The Basterds Are Coming. Tarantino's Inglourious Basterds.

Brad Pitt leads a revenge squad against the Nazis in this Spaghetti Western-style actioner. Will it be a fabulous film feast, or an indigestible disaster?
Brad Pitt as Lt. Aldo Raine - 'Inglourious Basterds' (2009)
Brad Pitt as Lt. Aldo Raine - 'Inglourious Basterds' (2009) - Universal Pictures
Christine Champ

No, that's not a drunken typo.

Yes, I do mean basterds.

Specifically, Quentin Tarantino's basterds. I speak of course not of the illegitimate fruit of his loins, but of the newest fruit of his cinematic imagination, Inglourious Basterds. A WWII Spaghetti Western redo of Italian director Enzo Castellari's 1978 flick, the more traditionally spelled Inglorious Bastards.

There Are Bastards
Inglorious Bastards is a spin on the Robert Aldrich classic referenced in its boastful tagline, "whatever the Dirty Dozen did, they do it better" -- they being a group of American WWII soldiers being transported to a military prison for desertion and other infractions. When a German air raid hits the convoy the outlaws escape and head for neutral Switzerland. On the way they join a mission to steal a Nazi gyroscope prototype. It's a cheeky war flick that includes topless bathing beauties armed with machine guns.

And Then There Are Basterds
Inglourious Basterds, however, is a story that Tarantino's reputedly been writing for about six years. Filming began this past October 2008 in Germany. Though some say QT hopes to debut the project in Cannes in May, the theatrical release date is August 21, 2009.

Tarantino's first solo direction since Kill Bill Vol. 2, Inglourious Basterds -- unlike that samurai sword murderama that occasionally ventured into Spaghetti Western territory when not in Yakuzaville -- has been described by its creator as "truly Spaghetti Western." Set, intriguingly enough, in Nazi-occupied Europe.

The script tells two converging tales -- one showing the struggles of Shosanna Dreyfus (Melanie Laurent), a woman who witnesses the execution of her family at the hand of a Nazi Colonel and escapes to Paris where she begins a new life as a cinema owner and operator.

The other storyline details the exploits of Lieutenant Aldo Raine (Brad Pitt) as he organizes a Nazi-hunting squad of Jewish-American soldiers seeking retribution -- dubbed "The Basterds" by their enemies. German actress and spy Bridget Von Hammersmark (Diane Kruger) collaborates with Raine's men on a mission to destroy the leaders of the Third Reich.

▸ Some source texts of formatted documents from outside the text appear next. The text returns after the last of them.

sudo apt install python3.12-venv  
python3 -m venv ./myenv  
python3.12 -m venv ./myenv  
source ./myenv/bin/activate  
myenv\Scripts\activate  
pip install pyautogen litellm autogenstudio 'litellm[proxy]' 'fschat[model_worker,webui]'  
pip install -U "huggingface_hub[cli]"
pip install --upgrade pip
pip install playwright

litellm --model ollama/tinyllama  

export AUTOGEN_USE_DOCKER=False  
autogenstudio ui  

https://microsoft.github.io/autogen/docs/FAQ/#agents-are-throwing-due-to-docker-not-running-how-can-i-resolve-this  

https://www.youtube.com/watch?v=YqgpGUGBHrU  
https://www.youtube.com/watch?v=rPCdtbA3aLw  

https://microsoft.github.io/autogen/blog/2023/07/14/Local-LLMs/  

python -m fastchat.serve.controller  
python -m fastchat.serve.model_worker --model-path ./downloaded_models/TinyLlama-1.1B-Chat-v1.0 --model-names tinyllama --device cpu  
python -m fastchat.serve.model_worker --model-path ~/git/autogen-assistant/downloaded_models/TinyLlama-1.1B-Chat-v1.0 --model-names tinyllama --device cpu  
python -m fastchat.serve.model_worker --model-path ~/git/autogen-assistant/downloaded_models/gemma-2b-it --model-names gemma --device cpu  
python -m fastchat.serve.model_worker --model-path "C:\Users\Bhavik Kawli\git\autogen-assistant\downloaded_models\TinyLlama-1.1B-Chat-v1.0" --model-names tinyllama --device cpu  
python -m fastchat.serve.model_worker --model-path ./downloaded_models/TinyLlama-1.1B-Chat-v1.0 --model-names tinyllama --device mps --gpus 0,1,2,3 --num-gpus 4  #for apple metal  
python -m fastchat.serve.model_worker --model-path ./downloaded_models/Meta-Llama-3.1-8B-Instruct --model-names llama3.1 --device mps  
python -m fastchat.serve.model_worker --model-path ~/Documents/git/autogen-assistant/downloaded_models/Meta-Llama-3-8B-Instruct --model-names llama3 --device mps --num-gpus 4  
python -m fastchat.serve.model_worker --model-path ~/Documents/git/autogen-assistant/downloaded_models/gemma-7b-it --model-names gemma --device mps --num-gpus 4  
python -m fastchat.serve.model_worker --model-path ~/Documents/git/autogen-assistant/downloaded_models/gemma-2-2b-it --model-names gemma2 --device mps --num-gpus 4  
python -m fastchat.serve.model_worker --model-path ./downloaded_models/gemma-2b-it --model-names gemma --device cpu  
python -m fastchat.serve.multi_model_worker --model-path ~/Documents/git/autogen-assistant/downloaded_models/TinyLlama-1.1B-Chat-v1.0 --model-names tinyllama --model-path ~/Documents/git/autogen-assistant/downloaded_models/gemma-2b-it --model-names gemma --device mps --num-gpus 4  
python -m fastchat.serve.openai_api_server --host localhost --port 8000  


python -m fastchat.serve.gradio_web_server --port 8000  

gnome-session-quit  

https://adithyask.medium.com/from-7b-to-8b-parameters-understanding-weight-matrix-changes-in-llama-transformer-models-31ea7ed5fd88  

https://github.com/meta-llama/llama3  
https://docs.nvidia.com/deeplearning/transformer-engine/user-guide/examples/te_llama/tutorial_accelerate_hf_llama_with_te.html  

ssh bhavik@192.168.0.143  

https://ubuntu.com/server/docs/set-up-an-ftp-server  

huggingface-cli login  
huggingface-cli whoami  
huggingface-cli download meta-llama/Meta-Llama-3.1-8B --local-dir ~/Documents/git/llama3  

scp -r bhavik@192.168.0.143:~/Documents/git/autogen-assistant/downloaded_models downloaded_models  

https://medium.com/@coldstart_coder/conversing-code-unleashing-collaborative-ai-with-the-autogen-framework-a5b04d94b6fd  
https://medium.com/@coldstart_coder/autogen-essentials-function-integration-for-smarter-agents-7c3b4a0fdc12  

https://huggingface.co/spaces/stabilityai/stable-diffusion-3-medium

Plots collide under a cinema marquee where Shosanna has put her own plans for revenge in motion.

Rumor has it that Pitt's character is an illiterate, lynch-rope-scarred hillbilly from Tennessee, hence the movie's purposefully misspelled header, "Inglourious Basterds." Other familiar faces (and voices) slated to appear in the movie include Mike Myers, Cloris Leachman, Samuel L. Jackson (as narrator), The Office's B.J. Novak, Hostel director Eli Roth as a bat-wielding sergeant, and possibly Enzo himself.

But where's Uma? Has Tarantino thrown over his femme fatale muse for Helen of Troy?

Spaghetti Western, WWII, vigilante vengeance, A-list actors, feisty female protagonist -- all shaken and stirred with a Tarantino twist. What will this latest parody of QT's favorite things add up to?

Nothing you'd expect -- as is to be expected from the convention-bending director. In a 2003 interview with the Hollywood Reporter, QT warned he wouldn't be "period specific." "I'm not gonna just play a lot of Edith Piaf and Andrews Sisters. I can have rap, and I can do whatever I want."

Personally, I'm envisioning Sukiyaki Western Django, Kill Bill, The Dirty Dozen and its derivative Inglorious Bastards whipped into one fabulous film feast -- or an indigestible disaster. One that I'm sure many movie fans will be hungry for after a diet of bland and brain-numbing summer blockbuster fare.